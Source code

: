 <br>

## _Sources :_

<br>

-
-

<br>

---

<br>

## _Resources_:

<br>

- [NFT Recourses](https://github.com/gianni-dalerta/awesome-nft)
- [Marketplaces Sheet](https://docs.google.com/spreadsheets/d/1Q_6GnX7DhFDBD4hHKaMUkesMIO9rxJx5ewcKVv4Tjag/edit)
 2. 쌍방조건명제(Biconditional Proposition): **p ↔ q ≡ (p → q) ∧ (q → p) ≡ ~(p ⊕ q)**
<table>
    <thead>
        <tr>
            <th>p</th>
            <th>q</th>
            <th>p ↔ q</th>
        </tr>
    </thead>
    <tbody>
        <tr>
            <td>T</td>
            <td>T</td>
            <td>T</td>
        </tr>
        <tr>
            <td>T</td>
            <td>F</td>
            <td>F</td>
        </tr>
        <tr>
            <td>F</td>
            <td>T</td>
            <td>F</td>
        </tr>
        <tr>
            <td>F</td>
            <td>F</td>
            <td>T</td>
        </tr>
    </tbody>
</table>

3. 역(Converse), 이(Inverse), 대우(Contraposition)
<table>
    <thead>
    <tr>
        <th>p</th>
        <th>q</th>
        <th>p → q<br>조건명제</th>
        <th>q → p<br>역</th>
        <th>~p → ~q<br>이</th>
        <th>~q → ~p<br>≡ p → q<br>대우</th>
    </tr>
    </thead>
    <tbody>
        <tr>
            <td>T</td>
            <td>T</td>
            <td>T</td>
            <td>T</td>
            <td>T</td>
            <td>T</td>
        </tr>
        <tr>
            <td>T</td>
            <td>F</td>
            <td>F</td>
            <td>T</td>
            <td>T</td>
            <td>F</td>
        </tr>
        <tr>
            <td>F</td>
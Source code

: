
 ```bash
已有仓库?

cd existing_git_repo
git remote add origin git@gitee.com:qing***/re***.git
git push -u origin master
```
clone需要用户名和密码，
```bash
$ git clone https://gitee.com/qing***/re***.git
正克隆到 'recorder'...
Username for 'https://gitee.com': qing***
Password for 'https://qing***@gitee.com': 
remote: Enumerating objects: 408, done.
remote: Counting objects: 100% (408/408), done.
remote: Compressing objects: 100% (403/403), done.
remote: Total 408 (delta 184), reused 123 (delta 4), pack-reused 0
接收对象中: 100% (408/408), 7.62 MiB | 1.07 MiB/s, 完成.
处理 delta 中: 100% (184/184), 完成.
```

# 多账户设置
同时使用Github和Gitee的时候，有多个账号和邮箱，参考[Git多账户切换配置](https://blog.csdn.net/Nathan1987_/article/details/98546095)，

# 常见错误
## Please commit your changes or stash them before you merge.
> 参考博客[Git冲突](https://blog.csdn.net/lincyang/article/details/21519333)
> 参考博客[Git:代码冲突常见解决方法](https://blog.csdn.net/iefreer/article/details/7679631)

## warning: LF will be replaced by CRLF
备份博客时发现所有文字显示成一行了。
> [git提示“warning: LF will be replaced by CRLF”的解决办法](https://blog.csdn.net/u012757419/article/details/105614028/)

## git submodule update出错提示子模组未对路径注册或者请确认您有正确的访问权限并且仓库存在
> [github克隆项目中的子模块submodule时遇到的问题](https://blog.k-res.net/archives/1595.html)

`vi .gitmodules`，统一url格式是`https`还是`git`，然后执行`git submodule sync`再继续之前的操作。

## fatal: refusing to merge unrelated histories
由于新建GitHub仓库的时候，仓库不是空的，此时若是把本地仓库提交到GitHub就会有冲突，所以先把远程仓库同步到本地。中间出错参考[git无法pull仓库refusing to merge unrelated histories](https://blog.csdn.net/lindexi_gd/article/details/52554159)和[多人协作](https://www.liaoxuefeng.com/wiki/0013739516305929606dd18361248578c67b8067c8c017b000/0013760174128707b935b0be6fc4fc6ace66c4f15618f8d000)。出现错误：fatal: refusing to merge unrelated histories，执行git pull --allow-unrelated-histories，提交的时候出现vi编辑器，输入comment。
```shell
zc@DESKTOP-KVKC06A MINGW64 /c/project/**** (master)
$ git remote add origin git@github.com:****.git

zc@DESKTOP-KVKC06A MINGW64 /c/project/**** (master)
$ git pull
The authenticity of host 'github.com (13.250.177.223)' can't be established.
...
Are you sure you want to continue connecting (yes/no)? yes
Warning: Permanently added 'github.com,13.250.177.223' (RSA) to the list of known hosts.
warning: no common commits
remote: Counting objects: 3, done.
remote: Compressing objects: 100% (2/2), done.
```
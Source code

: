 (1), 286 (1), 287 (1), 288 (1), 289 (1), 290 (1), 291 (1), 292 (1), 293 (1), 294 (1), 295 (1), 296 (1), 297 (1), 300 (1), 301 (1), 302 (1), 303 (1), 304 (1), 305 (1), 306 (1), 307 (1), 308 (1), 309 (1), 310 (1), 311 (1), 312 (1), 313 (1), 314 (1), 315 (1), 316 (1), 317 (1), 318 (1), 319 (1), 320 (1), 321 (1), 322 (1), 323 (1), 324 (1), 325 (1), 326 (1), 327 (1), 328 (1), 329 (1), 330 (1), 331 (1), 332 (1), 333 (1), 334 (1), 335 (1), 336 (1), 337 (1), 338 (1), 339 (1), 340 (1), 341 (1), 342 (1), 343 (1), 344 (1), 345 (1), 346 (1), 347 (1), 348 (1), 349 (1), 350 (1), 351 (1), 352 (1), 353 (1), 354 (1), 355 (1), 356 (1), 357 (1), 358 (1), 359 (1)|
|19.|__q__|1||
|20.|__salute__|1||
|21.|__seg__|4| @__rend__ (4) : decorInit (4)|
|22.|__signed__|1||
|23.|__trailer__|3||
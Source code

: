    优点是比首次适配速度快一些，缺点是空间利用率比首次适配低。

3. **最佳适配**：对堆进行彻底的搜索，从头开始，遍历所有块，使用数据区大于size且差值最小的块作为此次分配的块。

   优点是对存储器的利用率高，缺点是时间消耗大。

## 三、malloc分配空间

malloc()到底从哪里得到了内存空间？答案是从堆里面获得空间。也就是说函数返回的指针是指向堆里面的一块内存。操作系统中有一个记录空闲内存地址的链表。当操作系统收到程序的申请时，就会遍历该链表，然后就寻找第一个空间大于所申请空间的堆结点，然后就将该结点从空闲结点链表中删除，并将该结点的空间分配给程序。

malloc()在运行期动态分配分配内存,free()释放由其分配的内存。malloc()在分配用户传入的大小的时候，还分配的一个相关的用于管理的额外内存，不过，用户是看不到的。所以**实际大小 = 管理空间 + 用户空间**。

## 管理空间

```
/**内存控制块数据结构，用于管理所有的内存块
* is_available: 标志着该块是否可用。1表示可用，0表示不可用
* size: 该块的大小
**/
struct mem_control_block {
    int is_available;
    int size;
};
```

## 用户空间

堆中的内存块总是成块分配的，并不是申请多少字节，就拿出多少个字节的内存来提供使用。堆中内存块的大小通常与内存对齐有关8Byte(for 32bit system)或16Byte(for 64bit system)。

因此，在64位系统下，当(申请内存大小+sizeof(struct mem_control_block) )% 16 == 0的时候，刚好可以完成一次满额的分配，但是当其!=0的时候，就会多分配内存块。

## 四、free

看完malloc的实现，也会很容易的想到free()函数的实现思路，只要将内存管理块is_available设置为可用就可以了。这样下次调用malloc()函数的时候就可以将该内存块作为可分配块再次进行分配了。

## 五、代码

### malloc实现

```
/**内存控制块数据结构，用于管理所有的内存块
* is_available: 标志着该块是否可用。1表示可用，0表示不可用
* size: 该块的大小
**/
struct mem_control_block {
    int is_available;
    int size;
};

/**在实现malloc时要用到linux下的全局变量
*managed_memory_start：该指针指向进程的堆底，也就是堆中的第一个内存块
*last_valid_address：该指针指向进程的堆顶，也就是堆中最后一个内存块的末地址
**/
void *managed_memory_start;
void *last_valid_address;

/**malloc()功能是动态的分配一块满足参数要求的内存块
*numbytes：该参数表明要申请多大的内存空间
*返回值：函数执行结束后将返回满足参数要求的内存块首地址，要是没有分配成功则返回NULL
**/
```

**The problem**. How many of the lines in the records above include the word "objects"? State that number alone.

**Answer**. 5